Happily following you from Williams Lake, BC, Canada-Jen”

Jen- If you watch the video you will see that I did ride Jac a few times in a bosal. I mentioned in the video that I still thought it irritated him but I will go into more detail here.

There are two issues here; physical and mental.

Physically, at least early on, there was still evidence that Jac’s mouth was irritated, even without a bit. When ridden his saliva was occasionally tinged with blood. I don’t know for sure if the riding irritated his mouth; breaking at the poll requires the lower jaw to slide forward. Maybe his mouth was irritated in the stall or in the run too…I don’t know for sure. I stopped poking around all the time because it bothered him I wanted to let it heal.

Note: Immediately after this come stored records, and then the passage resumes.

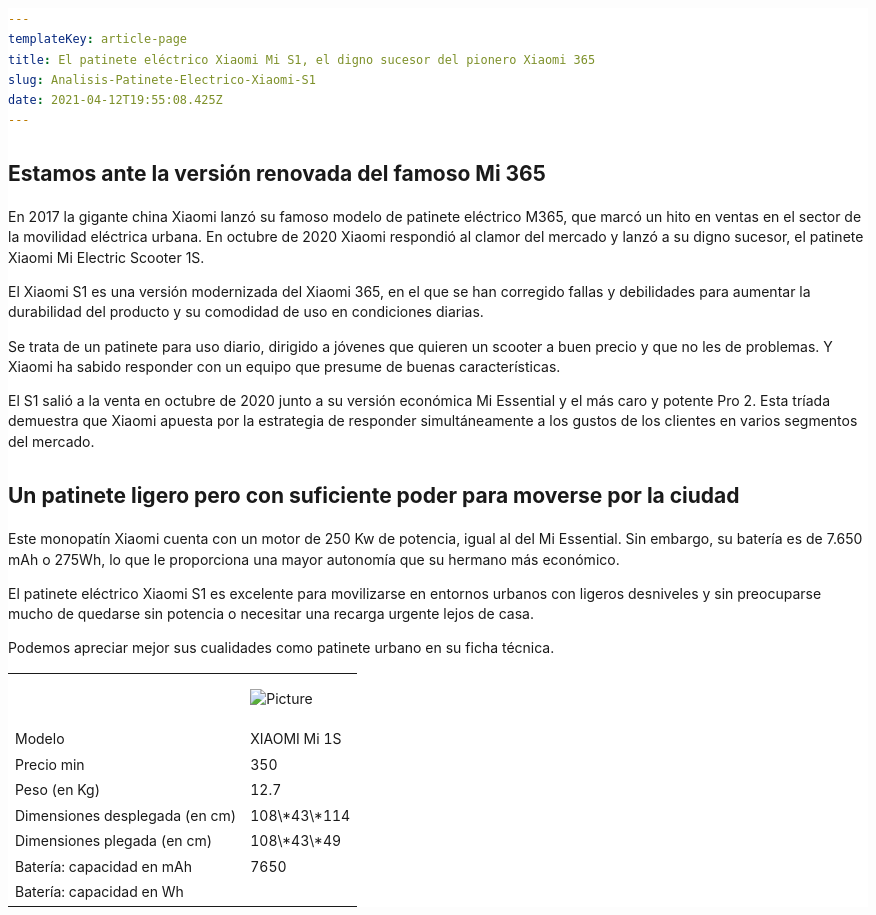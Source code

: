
 ```yaml
---
templateKey: article-page
title: El patinete eléctrico Xiaomi Mi S1, el digno sucesor del pionero Xiaomi 365
slug: Analisis-Patinete-Electrico-Xiaomi-S1
date: 2021-04-12T19:55:08.425Z
---
```

## Estamos ante la versión renovada del famoso Mi 365

En 2017 la gigante china Xiaomi lanzó su famoso modelo de patinete eléctrico M365, que marcó un hito en ventas en el sector de la movilidad eléctrica urbana. En octubre de 2020 Xiaomi respondió al clamor del mercado y lanzó a su digno sucesor, el patinete Xiaomi Mi Electric Scooter 1S.

El Xiaomi S1 es una versión modernizada del Xiaomi 365, en el que se han corregido fallas y debilidades para aumentar la durabilidad del producto y su comodidad de uso en condiciones diarias.

Se trata de un patinete para uso diario, dirigido a jóvenes que quieren un scooter a buen precio y que no les de problemas. Y Xiaomi ha sabido responder con un equipo que presume de buenas características.

El S1 salió a la venta en octubre de 2020 junto a su versión económica Mi Essential y el más caro y potente Pro 2. Esta tríada demuestra que Xiaomi apuesta por la estrategia de responder simultáneamente a los gustos de los clientes en varios segmentos del mercado.

## Un patinete ligero pero con suficiente poder para moverse por la ciudad

Este monopatín Xiaomi cuenta con un motor de 250 Kw de potencia, igual al del Mi Essential. Sin embargo, su batería es de 7.650 mAh o 275Wh, lo que le proporciona una mayor autonomía que su hermano más económico.

El patinete eléctrico Xiaomi S1 es excelente para movilizarse en entornos urbanos con ligeros desniveles y sin preocuparse mucho de quedarse sin potencia o necesitar una recarga urgente lejos de casa.

Podemos apreciar mejor sus cualidades como patinete urbano en su ficha técnica.

<table class="product-table">
<tr>
<td></td>
<td>

![Picture](/img/1129-xiaomi-mi-electric-scooter-pro-2-patinete-electrico-negro.jpg "Olivier Morgan")

</td></tr>
<tr>
<td>Modelo</td>
<td>XIAOMI Mi 1S</td></tr>
<tr>
<td>Precio min</td>
<td>350</td></tr>
<tr>
<td>Peso (en Kg)</td>
<td>12.7</td></tr>
<tr>
<td>Dimensiones desplegada (en cm)</td>
<td>108\*43\*114</td></tr>
<tr>
<td>Dimensiones plegada (en cm)</td>
<td>108\*43\*49</td></tr>
<tr>
<td>Batería: capacidad en mAh</td>
<td>7650</td></tr>
<tr>
<td>Batería: capacidad en Wh</td>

Mentally, because I didn’t know if riding was irritating him, it became a mental problem for me.

Sigmund Freud once stated, “A man with a toothache cannot be in love.”

Oddly enough, maybe the best way to say it is, I felt guilty riding him. Guilty because I could be causing him discomfort. The idea that I might be unfair in still riding him changed the way I felt about riding him. The problem with feeling guilty is that you ride like you are guilty.

When I ride I know that there is a mental connection. I am always training the mental as well as the physical horse. If I make Jac push through the pain will he respect me for it? If I disrespect the horses feelings here, can I expect him to give me his ‘extra’ when it really matters?

How do you earn love and respect from a horse?


  1. Carrie on June 27, 2014 at 11:54 am

    I treat my horses like I want to be treated and like children. They are respected, their individuality appreciated, they feel safe- no bullying allowed or they get in trouble- and they know I am the boss and official yummy giver! Mine free range and when the shoer or chiropractor comes he has an audience. They always tell me most horses don’t act like mine and you can tell they are handled a lot. We have to remember horses work off energy and to emit the right kind. I may be a little weird though- because one of my favorite things is to lay in the middle of them eating dinner and enjoy the peace of them and the night!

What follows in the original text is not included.